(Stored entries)
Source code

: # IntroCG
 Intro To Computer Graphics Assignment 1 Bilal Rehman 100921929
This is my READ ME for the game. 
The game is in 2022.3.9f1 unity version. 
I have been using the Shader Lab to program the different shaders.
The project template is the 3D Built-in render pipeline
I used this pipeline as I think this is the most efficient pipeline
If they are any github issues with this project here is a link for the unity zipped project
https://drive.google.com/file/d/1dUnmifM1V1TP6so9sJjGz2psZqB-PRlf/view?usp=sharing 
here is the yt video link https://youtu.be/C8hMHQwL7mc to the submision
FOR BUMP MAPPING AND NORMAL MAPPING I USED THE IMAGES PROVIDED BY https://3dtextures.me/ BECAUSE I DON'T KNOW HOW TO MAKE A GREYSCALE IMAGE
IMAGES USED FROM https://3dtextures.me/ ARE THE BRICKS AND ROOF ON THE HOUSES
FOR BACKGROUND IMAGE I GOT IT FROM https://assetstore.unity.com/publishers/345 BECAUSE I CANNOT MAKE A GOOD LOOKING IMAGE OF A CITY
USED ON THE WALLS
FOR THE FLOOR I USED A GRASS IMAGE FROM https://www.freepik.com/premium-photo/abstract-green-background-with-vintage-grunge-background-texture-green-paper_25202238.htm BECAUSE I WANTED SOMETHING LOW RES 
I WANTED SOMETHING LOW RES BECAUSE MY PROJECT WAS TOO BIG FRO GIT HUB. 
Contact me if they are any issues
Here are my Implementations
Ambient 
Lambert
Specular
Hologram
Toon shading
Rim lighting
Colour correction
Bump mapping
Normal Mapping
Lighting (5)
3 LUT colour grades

* * *

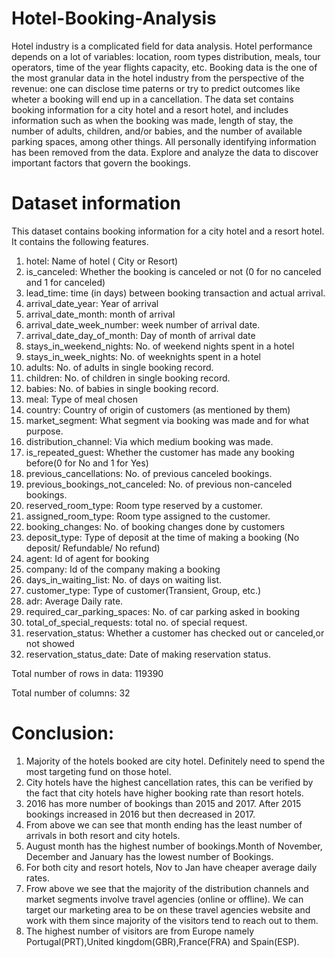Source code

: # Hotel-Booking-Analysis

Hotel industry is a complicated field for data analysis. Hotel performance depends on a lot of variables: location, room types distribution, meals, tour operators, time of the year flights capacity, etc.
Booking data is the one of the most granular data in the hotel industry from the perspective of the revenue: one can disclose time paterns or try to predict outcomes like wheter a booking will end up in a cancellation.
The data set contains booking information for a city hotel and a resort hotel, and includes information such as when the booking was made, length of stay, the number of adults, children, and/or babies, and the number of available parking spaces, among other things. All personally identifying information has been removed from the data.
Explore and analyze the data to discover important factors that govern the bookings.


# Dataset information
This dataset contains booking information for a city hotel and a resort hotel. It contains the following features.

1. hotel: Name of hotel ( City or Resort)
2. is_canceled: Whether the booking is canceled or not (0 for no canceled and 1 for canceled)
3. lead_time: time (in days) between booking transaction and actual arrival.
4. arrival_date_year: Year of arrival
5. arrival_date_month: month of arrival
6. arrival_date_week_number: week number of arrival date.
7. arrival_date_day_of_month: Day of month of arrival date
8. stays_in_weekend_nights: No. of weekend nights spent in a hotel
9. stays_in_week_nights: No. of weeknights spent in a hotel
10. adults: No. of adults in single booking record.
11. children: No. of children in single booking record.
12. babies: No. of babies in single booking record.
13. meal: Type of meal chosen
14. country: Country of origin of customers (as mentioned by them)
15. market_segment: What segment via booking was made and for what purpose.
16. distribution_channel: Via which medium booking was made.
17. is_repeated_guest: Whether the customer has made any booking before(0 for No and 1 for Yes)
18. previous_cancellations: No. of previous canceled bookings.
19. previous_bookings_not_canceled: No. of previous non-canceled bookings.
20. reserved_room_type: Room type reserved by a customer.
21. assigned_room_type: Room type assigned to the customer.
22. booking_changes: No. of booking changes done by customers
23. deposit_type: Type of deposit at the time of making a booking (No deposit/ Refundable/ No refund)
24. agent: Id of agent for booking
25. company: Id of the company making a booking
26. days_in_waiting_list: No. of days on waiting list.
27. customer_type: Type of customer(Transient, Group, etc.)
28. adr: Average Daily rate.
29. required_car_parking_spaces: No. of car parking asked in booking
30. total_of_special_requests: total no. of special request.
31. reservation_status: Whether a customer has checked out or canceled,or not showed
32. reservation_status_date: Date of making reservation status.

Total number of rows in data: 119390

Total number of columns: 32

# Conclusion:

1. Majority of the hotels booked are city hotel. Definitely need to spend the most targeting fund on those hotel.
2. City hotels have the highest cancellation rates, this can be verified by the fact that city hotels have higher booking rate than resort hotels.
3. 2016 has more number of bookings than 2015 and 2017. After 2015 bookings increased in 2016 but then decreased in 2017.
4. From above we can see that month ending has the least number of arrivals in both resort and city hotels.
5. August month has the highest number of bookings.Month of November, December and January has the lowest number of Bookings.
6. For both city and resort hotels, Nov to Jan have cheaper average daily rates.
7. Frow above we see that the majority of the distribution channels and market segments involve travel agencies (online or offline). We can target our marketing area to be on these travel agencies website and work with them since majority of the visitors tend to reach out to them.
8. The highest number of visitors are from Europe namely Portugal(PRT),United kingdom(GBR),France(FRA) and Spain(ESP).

==

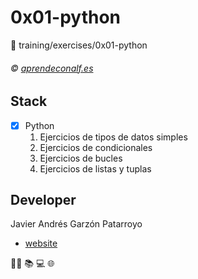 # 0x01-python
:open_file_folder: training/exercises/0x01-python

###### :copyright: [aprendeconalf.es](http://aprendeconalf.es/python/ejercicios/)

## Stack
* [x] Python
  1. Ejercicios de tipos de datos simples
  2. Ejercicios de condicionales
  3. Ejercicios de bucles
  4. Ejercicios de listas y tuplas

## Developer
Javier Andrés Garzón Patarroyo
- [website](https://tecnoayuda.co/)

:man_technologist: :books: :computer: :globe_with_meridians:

## Task to complete
Every line above from the line with "I used this" to the line with "3 LUT colour grades", inclusive, must be returned exactly; no other line belongs in the reply.

## Your response
I used this pipeline as I think this is the most efficient pipeline
If they are any github issues with this project here is a link for the unity zipped project
https://drive.google.com/file/d/1dUnmifM1V1TP6so9sJjGz2psZqB-PRlf/view?usp=sharing 
here is the yt video link https://youtu.be/C8hMHQwL7mc to the submision
FOR BUMP MAPPING AND NORMAL MAPPING I USED THE IMAGES PROVIDED BY https://3dtextures.me/ BECAUSE I DON'T KNOW HOW TO MAKE A GREYSCALE IMAGE
IMAGES USED FROM https://3dtextures.me/ ARE THE BRICKS AND ROOF ON THE HOUSES
FOR BACKGROUND IMAGE I GOT IT FROM https://assetstore.unity.com/publishers/345 BECAUSE I CANNOT MAKE A GOOD LOOKING IMAGE OF A CITY
USED ON THE WALLS
FOR THE FLOOR I USED A GRASS IMAGE FROM https://www.freepik.com/premium-photo/abstract-green-background-with-vintage-grunge-background-texture-green-paper_25202238.htm BECAUSE I WANTED SOMETHING LOW RES 
I WANTED SOMETHING LOW RES BECAUSE MY PROJECT WAS TOO BIG FRO GIT HUB. 
Contact me if they are any issues
Here are my Implementations
Ambient 
Lambert
Specular
Hologram
Toon shading
Rim lighting
Colour correction
Bump mapping
Normal Mapping
Lighting (5)
3 LUT colour grades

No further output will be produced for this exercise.